Problem requirements ▸ In the records below, find the line that contains "3. **破坏数据完整性**：数据被篡改或删除。" and the line that contains "7. 入侵检测技术：监测并响应网络入侵行为。". Set down exactly those lines and every line between them, and nothing more.

Data in this exercise ▸

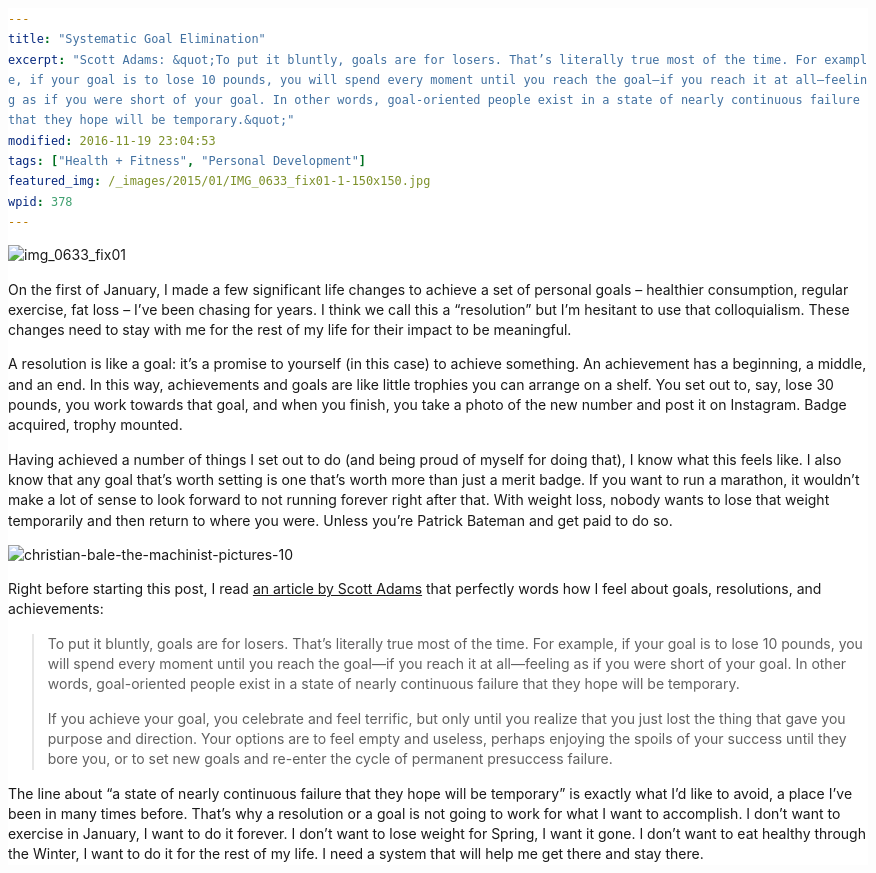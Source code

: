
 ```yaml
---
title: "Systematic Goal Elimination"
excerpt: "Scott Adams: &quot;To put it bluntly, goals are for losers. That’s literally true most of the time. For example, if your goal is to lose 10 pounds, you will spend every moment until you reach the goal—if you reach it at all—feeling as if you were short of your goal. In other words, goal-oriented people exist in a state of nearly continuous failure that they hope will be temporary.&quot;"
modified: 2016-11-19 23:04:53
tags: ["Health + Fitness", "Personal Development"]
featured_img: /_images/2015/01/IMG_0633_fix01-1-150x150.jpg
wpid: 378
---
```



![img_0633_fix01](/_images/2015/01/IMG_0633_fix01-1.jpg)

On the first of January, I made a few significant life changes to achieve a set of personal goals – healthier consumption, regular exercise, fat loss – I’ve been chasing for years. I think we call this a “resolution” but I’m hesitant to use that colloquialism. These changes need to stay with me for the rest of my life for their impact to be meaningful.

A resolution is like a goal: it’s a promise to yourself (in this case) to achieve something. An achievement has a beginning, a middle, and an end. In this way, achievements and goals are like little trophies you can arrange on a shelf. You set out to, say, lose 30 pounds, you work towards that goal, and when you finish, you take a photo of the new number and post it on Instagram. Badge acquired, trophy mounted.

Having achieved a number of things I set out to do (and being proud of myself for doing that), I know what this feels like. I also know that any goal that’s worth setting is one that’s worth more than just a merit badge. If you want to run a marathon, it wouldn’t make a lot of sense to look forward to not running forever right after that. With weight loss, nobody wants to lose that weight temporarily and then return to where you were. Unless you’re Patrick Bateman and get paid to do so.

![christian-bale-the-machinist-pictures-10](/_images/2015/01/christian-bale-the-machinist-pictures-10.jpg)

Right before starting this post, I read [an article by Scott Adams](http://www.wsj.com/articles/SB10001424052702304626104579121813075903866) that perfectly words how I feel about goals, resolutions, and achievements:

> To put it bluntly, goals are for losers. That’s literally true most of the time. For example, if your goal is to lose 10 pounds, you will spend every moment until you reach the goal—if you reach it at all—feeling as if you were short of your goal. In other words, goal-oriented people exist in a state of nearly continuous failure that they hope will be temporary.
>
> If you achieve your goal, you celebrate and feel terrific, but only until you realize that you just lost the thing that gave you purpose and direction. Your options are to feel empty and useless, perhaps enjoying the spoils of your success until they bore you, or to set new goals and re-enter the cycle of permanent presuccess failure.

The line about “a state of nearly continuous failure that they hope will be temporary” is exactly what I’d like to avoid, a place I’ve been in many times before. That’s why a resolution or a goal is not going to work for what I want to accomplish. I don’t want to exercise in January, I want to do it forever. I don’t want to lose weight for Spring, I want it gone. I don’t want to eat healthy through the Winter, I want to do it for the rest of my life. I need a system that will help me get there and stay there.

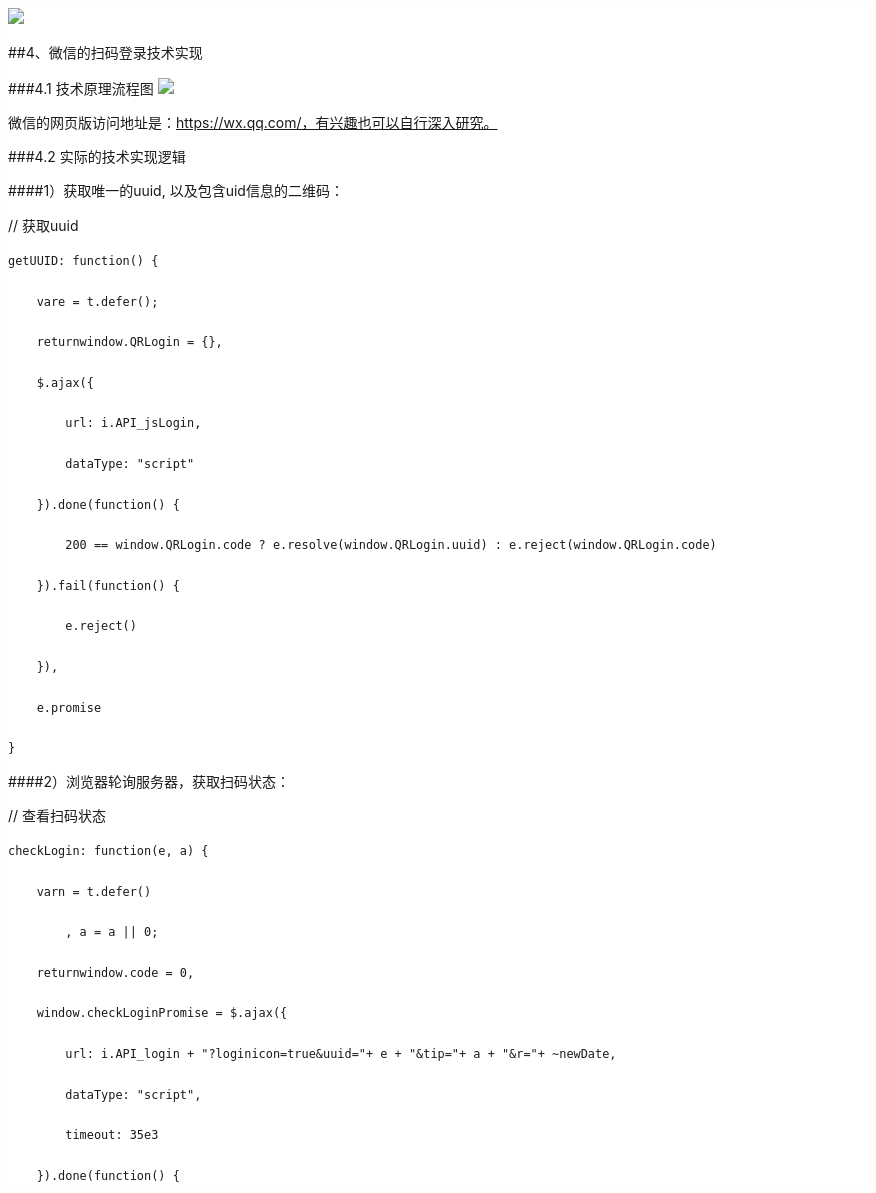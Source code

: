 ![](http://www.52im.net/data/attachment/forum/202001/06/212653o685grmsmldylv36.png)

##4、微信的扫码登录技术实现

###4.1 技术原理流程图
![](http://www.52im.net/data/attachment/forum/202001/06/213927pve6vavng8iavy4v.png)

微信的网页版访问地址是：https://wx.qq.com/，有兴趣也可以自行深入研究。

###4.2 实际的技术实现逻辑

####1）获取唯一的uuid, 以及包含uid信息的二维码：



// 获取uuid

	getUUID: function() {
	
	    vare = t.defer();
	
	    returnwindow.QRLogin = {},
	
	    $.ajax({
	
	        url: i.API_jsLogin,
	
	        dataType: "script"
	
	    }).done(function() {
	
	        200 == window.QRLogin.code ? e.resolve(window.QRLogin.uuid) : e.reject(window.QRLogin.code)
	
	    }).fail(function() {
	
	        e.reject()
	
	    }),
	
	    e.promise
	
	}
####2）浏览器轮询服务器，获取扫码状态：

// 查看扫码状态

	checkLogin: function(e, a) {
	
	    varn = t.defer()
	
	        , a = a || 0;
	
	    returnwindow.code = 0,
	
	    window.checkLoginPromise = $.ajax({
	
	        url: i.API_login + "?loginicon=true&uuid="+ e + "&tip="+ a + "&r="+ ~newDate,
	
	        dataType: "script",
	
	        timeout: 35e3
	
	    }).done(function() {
* * *
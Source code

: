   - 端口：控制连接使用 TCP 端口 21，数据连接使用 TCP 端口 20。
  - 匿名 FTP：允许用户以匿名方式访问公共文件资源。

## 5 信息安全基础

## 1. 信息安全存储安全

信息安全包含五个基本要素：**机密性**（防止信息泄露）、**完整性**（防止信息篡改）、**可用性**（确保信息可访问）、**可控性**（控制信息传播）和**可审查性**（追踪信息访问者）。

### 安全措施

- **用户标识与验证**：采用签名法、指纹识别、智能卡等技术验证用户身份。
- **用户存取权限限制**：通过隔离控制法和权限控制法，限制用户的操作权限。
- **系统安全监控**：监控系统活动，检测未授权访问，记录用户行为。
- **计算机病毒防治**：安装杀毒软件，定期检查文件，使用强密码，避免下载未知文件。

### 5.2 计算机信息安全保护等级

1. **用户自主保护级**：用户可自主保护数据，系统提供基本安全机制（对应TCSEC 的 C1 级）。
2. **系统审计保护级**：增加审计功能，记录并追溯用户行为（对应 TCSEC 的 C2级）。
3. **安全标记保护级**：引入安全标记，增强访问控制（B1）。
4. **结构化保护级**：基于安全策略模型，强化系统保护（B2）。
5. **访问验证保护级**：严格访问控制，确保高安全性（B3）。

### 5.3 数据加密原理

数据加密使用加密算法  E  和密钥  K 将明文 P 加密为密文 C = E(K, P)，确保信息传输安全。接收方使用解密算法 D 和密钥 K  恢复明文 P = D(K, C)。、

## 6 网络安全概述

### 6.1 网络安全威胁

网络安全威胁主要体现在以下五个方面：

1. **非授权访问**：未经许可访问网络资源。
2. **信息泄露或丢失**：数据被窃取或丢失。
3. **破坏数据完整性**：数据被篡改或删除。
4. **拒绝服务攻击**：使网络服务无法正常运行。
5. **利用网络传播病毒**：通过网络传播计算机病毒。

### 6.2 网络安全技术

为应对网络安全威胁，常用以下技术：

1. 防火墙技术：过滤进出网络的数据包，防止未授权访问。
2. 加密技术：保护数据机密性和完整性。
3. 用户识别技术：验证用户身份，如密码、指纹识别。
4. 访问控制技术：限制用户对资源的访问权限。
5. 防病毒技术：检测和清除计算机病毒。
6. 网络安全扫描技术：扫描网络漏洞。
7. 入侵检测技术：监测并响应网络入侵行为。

Reply ▸
3. **破坏数据完整性**：数据被篡改或删除。
4. **拒绝服务攻击**：使网络服务无法正常运行。
5. **利用网络传播病毒**：通过网络传播计算机病毒。

### 6.2 网络安全技术

为应对网络安全威胁，常用以下技术：

1. 防火墙技术：过滤进出网络的数据包，防止未授权访问。
2. 加密技术：保护数据机密性和完整性。
3. 用户识别技术：验证用户身份，如密码、指纹识别。
4. 访问控制技术：限制用户对资源的访问权限。
5. 防病毒技术：检测和清除计算机病毒。
6. 网络安全扫描技术：扫描网络漏洞。
7. 入侵检测技术：监测并响应网络入侵行为。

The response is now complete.